脱人間化(非人間化)の定義
脱人間化(非人間化)とは、他者から人間としての基本的な属性を否定し、人間としての本質的な能力を剥ぎ取るプロセスのことを指します。心理学者のアルバート・バンデューラが提唱した「道徳的離脱(Moral Disengagement)」という理論的枠組みの一つであり、個人をより原始的で卑しい状態に貶める行為です。
道徳的離脱(Moral Disengagement)とは、心理学者のアルバート・バンデューラ(Albert Bandura)が提唱した社会心理学の概念であり、人が自らの道徳基準に反する行為を行う際に、自己批判や罪悪感を感じないようにするための認知的なプロセスを指します。
なぜ脱人間化(非人間化)が行われるのか
人間は、相手を自分と同じ人間であると認識している場合、その人を傷つけることに苦痛や自己譴責を感じます。しかし、被害者を「人間以下」や「動物」のように見なす(脱人間化する)ことで、加害者は自らの罪悪感を軽減し、自身の行動に伴う道徳的な責任を回避できるようになります。
たとえばSNS型投資詐欺=「豚と殺/Pig Butchering/Sha Zhu Pan」詐欺の文脈では、加害者が被害者を「豚」と呼ぶことで、自分たちを「賢いハンター」、被害者を「知恵のない獲物」と定義し、残酷な搾取を正当化しています。
脱人間化(非人間化)の2つの側面
脱人間化(非人間化)には以下の2つの形態があると指摘されています。
- 作為による脱人間化(非人間化)(Dehumanisation by commission): 加害者が意図的に、被害者を「豚」などの蔑称で呼ぶといった能動的な行動です。
- 不作為による脱人間化(非人間化)(Dehumanisation by omission): 受動的な無関心に基づいたもので、他者の知的な経験や論理的な思考能力に対する考慮が著しく欠如している状態を指します。メディアや法執行機関が「豚殺し」という言葉を無批判に使い続けることは、この「不作為による脱人間化(非人間化)」を助長していると批判されています。
被害者への影響
脱人間化(非人間化)は、被害者に深刻な二次被害をもたらします。
- ステレオタイプの強化: 「豚」というメタファーは、被害者に対して「強欲」「愚か」「不潔」といった否定的なイメージを植え付け、「騙される方が悪い」という自己責任論(被害者バッシング)を強化します。
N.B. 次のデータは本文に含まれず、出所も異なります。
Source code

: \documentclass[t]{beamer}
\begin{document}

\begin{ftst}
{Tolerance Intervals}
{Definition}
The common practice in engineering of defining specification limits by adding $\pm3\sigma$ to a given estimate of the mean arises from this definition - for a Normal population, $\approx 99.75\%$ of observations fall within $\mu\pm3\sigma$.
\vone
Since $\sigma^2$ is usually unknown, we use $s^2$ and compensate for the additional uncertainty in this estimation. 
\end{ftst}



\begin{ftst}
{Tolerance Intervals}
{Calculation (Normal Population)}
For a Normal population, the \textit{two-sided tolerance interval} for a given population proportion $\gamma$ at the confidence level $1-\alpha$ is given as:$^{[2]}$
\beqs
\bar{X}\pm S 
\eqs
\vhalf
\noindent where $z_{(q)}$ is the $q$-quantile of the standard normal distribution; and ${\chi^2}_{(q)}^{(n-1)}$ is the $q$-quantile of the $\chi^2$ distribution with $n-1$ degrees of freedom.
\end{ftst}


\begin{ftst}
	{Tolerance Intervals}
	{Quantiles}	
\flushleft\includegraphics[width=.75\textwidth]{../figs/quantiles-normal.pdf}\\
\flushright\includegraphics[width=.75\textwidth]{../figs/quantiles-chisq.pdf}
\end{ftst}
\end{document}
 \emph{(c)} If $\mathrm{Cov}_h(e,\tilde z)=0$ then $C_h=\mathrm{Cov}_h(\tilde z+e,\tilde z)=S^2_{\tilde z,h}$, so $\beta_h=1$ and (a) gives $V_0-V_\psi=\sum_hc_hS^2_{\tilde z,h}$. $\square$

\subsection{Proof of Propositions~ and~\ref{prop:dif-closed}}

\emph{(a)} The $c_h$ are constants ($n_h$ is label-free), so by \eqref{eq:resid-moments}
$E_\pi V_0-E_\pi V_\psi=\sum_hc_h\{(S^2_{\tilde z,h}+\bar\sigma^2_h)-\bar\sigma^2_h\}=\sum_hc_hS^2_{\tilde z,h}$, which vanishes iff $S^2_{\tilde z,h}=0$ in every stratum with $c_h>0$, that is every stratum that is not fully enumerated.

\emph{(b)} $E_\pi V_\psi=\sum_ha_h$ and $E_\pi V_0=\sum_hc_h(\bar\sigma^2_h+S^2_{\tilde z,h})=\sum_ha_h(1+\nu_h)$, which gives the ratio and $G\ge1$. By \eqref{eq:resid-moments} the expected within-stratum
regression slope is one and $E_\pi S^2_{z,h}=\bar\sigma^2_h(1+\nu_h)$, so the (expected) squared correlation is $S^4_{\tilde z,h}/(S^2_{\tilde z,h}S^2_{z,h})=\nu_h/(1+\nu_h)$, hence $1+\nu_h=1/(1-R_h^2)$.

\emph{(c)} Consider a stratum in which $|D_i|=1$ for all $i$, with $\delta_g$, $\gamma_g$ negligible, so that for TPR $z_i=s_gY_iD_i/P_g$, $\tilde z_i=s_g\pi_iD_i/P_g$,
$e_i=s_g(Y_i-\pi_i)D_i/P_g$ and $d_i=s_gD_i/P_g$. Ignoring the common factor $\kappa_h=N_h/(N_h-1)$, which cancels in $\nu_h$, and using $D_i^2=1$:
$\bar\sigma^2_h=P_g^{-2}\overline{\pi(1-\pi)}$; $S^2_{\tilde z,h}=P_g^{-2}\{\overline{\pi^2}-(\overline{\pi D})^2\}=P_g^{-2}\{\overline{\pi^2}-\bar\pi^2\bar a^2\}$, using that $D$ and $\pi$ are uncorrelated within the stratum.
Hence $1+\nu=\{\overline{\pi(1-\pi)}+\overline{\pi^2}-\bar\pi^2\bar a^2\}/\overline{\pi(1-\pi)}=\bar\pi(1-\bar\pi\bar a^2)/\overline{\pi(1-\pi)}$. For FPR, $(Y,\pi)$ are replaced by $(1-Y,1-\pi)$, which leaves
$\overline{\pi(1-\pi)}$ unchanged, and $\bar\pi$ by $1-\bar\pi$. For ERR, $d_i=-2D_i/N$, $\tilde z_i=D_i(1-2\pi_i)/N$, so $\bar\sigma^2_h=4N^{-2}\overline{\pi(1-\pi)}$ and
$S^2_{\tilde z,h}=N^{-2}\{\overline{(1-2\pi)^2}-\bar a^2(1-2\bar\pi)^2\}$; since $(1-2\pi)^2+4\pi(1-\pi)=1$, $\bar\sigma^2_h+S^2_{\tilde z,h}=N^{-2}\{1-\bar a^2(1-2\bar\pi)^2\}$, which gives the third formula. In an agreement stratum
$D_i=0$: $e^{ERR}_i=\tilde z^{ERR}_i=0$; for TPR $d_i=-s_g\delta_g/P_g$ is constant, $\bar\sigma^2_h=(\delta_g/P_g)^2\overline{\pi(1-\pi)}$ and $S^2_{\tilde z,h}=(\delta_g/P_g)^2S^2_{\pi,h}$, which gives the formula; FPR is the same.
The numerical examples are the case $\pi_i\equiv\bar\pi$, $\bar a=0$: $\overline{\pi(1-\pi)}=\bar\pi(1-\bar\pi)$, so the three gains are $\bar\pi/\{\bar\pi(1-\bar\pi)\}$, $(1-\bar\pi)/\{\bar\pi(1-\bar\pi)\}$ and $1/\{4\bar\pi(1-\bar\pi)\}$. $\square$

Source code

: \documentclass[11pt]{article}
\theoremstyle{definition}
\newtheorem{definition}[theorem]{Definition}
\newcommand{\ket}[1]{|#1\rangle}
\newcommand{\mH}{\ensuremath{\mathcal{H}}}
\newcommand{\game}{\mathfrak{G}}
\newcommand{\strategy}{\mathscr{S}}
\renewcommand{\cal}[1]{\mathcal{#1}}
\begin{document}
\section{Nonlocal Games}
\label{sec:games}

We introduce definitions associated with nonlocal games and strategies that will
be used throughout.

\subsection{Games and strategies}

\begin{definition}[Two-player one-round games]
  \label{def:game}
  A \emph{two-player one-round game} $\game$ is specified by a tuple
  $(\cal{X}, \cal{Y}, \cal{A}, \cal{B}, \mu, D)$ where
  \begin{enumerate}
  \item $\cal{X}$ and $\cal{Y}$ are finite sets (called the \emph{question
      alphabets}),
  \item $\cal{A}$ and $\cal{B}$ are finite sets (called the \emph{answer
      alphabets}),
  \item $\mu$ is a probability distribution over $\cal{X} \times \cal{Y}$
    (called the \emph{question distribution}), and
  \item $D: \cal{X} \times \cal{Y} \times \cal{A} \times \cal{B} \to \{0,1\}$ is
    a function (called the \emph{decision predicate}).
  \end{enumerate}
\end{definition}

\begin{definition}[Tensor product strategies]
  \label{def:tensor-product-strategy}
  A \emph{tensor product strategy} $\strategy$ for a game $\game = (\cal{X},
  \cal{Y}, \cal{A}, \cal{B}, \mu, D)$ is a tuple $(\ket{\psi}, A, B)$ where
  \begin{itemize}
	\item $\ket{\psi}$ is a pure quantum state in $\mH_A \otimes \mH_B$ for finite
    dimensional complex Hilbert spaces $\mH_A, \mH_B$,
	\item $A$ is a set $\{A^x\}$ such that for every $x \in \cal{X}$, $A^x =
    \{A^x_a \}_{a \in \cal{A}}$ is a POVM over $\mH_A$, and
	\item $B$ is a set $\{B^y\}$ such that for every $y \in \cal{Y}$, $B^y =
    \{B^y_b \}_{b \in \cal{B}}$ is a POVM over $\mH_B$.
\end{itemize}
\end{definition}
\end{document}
- 心理的苦痛: 被害者は人間ではなく「動物」として扱われることで、深い羞恥心や罪悪感を抱き、助けを求めることをためらうようになります。出典によれば、こうした精神的苦痛から自殺を考える被害者も存在します。
まとめ
被害者の脱人間化(非人間化)とは、単なる悪口ではなく、加害者が自らの罪悪感を消し去り、社会が被害者を冷遇することを正当化してしまう危険な心理的プロセスです。そのため、著者らは「豚殺し(pig-butchering)」のような言葉の使用をやめ、被害者の尊厳を回復させる「再人間化(Rehumanisation)」の必要性を訴えています。